Ainsi, l'histoire se termine là où elle a commencé, avec un homme qui tente de donner un sens à un massacre. J'ai dit à mes fils qu'ils ne devaient pas prendre part aux massacres, et que la nouvelle des massacres d'ennemis ne devait pas les satisfaire ou les réjouir. Lorsque je suis retourné à Dresde, des années après la guerre, la ville ressemblait beaucoup à Dayton, dans l'Ohio. Le chauffeur de taxi allemand qui nous a fait visiter l'ancien abattoir avait perdu sa mère dans l'incendie. C'est ainsi que les choses se passent. Il a envoyé une carte de Noël dans laquelle il souhaitait un monde de paix et de liberté, "si l'accident le permet". En fin de compte, après toutes les destructions, après toutes les tentatives d'explication et de justification, il n'y a que le calme de l'après. Et les oiseaux. Et la question que l'un d'eux pose à Billy Pilgrim. *Poo-tee-weet?*
Ce qu’en disent les autres lecteurs
J’ai aimé
Les critiques louent largement ce livre pour son mélange unique de tragédie et d'humour noir, soulignant souvent sa capacité à aborder des thèmes profonds à travers une narration non conventionnelle. Nombreux sont ceux qui ont trouvé la structure fragmentée, avec son élément de voyage dans le temps, fascinante, originale et très efficace pour transmettre les messages profonds de l'histoire. Le livre est fréquemment salué comme un puissant manifeste antimilitariste, incitant à une profonde réflexion sur la vie, la mort, la raison et l'humanité. Les lecteurs apprécient les personnages mémorables et le style d'écriture distinctif de l'auteur qui, malgré sa simplicité, est souvent décrit comme percutant, brillant et capable d'évoquer des pensées et des sentiments complexes.
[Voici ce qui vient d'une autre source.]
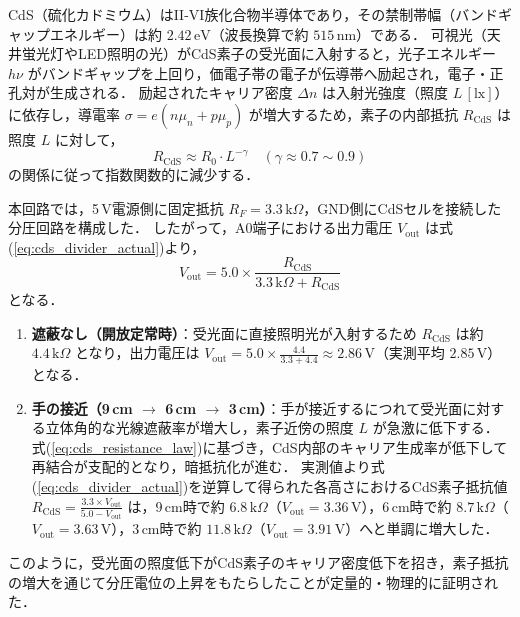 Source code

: CdS（硫化カドミウム）はII-VI族化合物半導体であり，その禁制帯幅（バンドギャップエネルギー）は約 $2.42\,\mathrm{eV}$（波長換算で約 $515\,\mathrm{nm}$）である\cite{川口慎一朗1966cds, 石川太郎1974照明制御システムへの半導体応用}．
可視光（天井蛍光灯やLED照明の光）がCdS素子の受光面に入射すると，光子エネルギー $h\nu$ がバンドギャップを上回り，価電子帯の電子が伝導帯へ励起され，電子・正孔対が生成される．
励起されたキャリア密度 $\Delta n$ は入射光強度（照度 $L\,\mathrm{[lx]}$）に依存し，導電率 $\sigma = e(n\mu_n + p\mu_p)$ が増大するため，素子の内部抵抗 $R_{\mathrm{CdS}}$ は照度 $L$ に対して，
\begin{equation}
    R_{\mathrm{CdS}} \approx R_0 \cdot L^{-\gamma} \quad (\gamma \approx 0.7 \sim 0.9)
    \label{eq:cds_resistance_law}
\end{equation}
の関係に従って指数関数的に減少する\cite{石川太郎1974照明制御システムへの半導体応用}．

本回路では，5\,V電源側に固定抵抗 $R_F = 3.3\,\mathrm{k}\Omega$，GND側にCdSセルを接続した分圧回路を構成した．
したがって，A0端子における出力電圧 $V_{\mathrm{out}}$ は式(\ref{eq:cds_divider_actual})より，
\begin{equation}
    V_{\mathrm{out}} = 5.0 \times \frac{R_{\mathrm{CdS}}}{3.3\,\mathrm{k}\Omega + R_{\mathrm{CdS}}}
\end{equation}
となる．
\begin{enumerate}
    \item \textbf{遮蔽なし（開放定常時）}：受光面に直接照明光が入射するため $R_{\mathrm{CdS}}$ は約 $4.4\,\mathrm{k}\Omega$ となり，出力電圧は $V_{\mathrm{out}} = 5.0 \times \frac{4.4}{3.3 + 4.4} \approx 2.86\,\mathrm{V}$（実測平均 $2.85\,\mathrm{V}$）となる．
    \item \textbf{手の接近（9\,cm $\to$ 6\,cm $\to$ 3\,cm）}：手が接近するにつれて受光面に対する立体角的な光線遮蔽率が増大し，素子近傍の照度 $L$ が急激に低下する．式(\ref{eq:cds_resistance_law})に基づき，CdS内部のキャリア生成率が低下して再結合が支配的となり，暗抵抗化が進む．
    実測値より式(\ref{eq:cds_divider_actual})を逆算して得られた各高さにおけるCdS素子抵抗値 $R_{\mathrm{CdS}} = \frac{3.3 \times V_{\mathrm{out}}}{5.0 - V_{\mathrm{out}}}$ は，9\,cm時で約 $6.8\,\mathrm{k}\Omega$（$V_{\mathrm{out}} = 3.36\,\mathrm{V}$），6\,cm時で約 $8.7\,\mathrm{k}\Omega$（$V_{\mathrm{out}} = 3.63\,\mathrm{V}$），3\,cm時で約 $11.8\,\mathrm{k}\Omega$（$V_{\mathrm{out}} = 3.91\,\mathrm{V}$）へと単調に増大した．
\end{enumerate}
このように，受光面の照度低下がCdS素子のキャリア密度低下を招き，素子抵抗の増大を通じて分圧電位の上昇をもたらしたことが定量的・物理的に証明された．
Sa capacité à combiner science-fiction, satire et récit de guerre en une expérience cohérente et stimulante est constamment mise en avant comme une marque de son génie, confirmant son statut de classique moderne.
J’ai moins aimé
Cependant, certains lecteurs ont trouvé les choix stylistiques du livre comme un point faible important. L'expression répétée « Ainsi va la vie » est fréquemment citée comme agaçante, irritante ou maladroite. Si beaucoup apprécient le style minimaliste, d'autres l'ont trouvé monotone, trop dépouillé, voire simpliste, donnant parfois l'impression d'un simple brouillon plutôt que d'une histoire pleinement développée. La narration non linéaire et décousue, bien que saluée par certains, s'est révélée confuse ou difficile à suivre pour d'autres, provoquant parfois un sentiment de désorientation ou de « mal de tête ». Quelques critiques ont estimé que les réflexions philosophiques n'étaient pas aussi originales ou intéressantes qu'espéré, et l'humour détaché et fataliste n'a pas toujours fait mouche. De plus, certains critiques ont relevé une représentation problématique des femmes, les décrivant comme superficielles ou réduites à leurs attributs physiques.
En bref
Dans l'ensemble, ce livre est largement reconnu comme une œuvre majeure et intemporelle, bien qu'il ait tendance à diviser les lecteurs en raison de son style particulier et de son approche thématique. Il est vivement recommandé aux lecteurs qui apprécient les récits expérimentaux, sont ouverts au mélange des genres, notamment la science-fiction et la satire, et recherchent une exploration profonde, souvent teintée d'humour noir, de l'impact de la guerre et de la condition humaine. Ceux qui apprécient les récits non conventionnels qui remettent en question les structures traditionnelles et qui sont prêts à composer avec l'ambiguïté trouveront probablement dans ce livre une expérience profondément enrichissante et stimulante.